---------- Exercise materials

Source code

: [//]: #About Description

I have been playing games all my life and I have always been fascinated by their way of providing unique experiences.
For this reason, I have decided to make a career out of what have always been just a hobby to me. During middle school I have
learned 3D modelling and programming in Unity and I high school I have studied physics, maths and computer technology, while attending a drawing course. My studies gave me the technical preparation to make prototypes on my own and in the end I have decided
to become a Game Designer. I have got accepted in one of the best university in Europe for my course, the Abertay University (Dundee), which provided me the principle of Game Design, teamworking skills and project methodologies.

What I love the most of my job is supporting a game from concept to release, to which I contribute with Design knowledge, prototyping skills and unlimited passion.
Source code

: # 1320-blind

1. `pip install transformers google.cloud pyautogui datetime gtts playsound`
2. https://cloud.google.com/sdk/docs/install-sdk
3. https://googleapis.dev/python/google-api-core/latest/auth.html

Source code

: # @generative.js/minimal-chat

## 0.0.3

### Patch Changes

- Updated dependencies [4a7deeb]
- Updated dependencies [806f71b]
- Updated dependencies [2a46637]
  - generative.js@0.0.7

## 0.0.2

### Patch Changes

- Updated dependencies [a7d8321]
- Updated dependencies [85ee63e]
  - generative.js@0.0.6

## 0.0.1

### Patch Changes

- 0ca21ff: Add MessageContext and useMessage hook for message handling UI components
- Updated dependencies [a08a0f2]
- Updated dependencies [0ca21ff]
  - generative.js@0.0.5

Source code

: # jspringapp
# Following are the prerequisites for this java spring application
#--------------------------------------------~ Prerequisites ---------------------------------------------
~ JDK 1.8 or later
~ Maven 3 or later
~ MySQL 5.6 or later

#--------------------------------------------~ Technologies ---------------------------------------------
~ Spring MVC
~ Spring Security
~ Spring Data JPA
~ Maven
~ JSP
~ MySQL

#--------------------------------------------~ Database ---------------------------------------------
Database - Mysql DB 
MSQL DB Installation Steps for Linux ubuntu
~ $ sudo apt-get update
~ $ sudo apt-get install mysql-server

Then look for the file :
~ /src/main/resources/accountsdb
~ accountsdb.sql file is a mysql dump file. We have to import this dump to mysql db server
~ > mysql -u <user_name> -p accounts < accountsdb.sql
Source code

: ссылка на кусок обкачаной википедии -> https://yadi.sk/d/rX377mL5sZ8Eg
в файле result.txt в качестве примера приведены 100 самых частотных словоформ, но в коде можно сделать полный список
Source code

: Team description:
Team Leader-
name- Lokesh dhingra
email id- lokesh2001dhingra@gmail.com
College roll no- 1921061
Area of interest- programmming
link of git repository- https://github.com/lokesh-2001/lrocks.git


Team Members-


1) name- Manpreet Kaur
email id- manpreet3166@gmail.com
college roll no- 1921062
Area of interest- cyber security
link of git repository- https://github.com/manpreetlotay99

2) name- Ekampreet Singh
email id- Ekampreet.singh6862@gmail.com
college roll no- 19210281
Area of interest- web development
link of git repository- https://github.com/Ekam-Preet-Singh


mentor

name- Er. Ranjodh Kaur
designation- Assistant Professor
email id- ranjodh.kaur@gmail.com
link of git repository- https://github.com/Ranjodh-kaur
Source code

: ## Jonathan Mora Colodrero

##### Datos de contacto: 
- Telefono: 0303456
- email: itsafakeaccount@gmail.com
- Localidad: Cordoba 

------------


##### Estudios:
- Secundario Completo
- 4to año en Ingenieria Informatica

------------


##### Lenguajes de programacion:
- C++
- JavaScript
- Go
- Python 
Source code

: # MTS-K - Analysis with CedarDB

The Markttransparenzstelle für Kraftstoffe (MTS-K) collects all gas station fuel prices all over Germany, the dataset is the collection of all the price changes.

--------------------

_Task requirements:_ Find the lines above with the word "cloud". Copy them out.

_Exercise output:_
1. `pip install transformers google.cloud pyautogui datetime gtts playsound`
2. https://cloud.google.com/sdk/docs/install-sdk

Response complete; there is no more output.